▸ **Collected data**
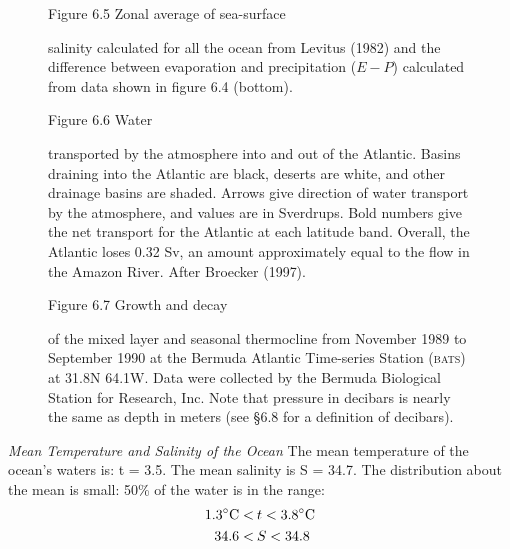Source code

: \begin{figure}[t!]
\footnotesize
Figure 6.5 Zonal average of sea-surface \rule{0mm}{3ex}salinity calculated for all the ocean from Levitus (1982) and the difference between evaporation and precipitation ($E - P$) calculated from data shown in figure 6.4 (bottom).
\label{fig:zonalsalinity}
\vspace{-5ex}
\end{figure}

\begin{figure}[b!]
\vspace{-3ex}
\footnotesize
Figure 6.6 Water \rule{0pt}{3ex} transported by the atmosphere
into and out of the Atlantic. Basins draining into the Atlantic are black, deserts
are white, and other drainage basins are shaded. Arrows give direction of water
transport by the atmosphere, and values are in Sverdrups. Bold numbers give the
net transport for the Atlantic at each latitude band. Overall, the Atlantic loses 0.32 Sv, an
amount approximately equal to the flow in the Amazon River. After Broecker (1997).
\label{fig:BroeckerPlot}
\end{figure}

\begin{figure}[t!]
\footnotesize
Figure 6.7 Growth and decay \rule{0mm}{4ex} of the mixed layer and seasonal thermocline from November 1989 to
September 1990 at the Bermuda Atlantic Time-series Station (\textsc{bats}) at 31.8\degrees N
64.1\degrees W. Data were collected by the Bermuda Biological Station for Research, Inc. Note
that pressure in decibars is nearly the same as depth in meters (see \S 6.8 for a definition of
decibars).
\label{fig:seasonalthermo}
\vspace{-4ex}
\end{figure}

\textit{Mean Temperature and Salinity of the Ocean} The mean temperature of the ocean's
waters is: t = 3.5. The mean salinity is S = 34.7. The distribution about the mean
is small: 50\% of the water is in the range:
\begin{align}
1.3^{\circ}\text{C} < &\:t < 3.8^{\circ}\text{C} \notag \\
34.6 < &\:S < 34.8 \notag
\end{align}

▸ **TASK GOAL**
Please quote nothing but the lines from the line with "that pressure in" through the end of the data above, exactly as written, ends included.

▸ **OUTPUT FOR THIS EXERCISE**
that pressure in decibars is nearly the same as depth in meters (see \S 6.8 for a definition of
decibars).
\label{fig:seasonalthermo}
\vspace{-4ex}
\end{figure}

\textit{Mean Temperature and Salinity of the Ocean} The mean temperature of the ocean's
waters is: t = 3.5. The mean salinity is S = 34.7. The distribution about the mean
is small: 50\% of the water is in the range:
\begin{align}
1.3^{\circ}\text{C} < &\:t < 3.8^{\circ}\text{C} \notag \\
34.6 < &\:S < 34.8 \notag
\end{align}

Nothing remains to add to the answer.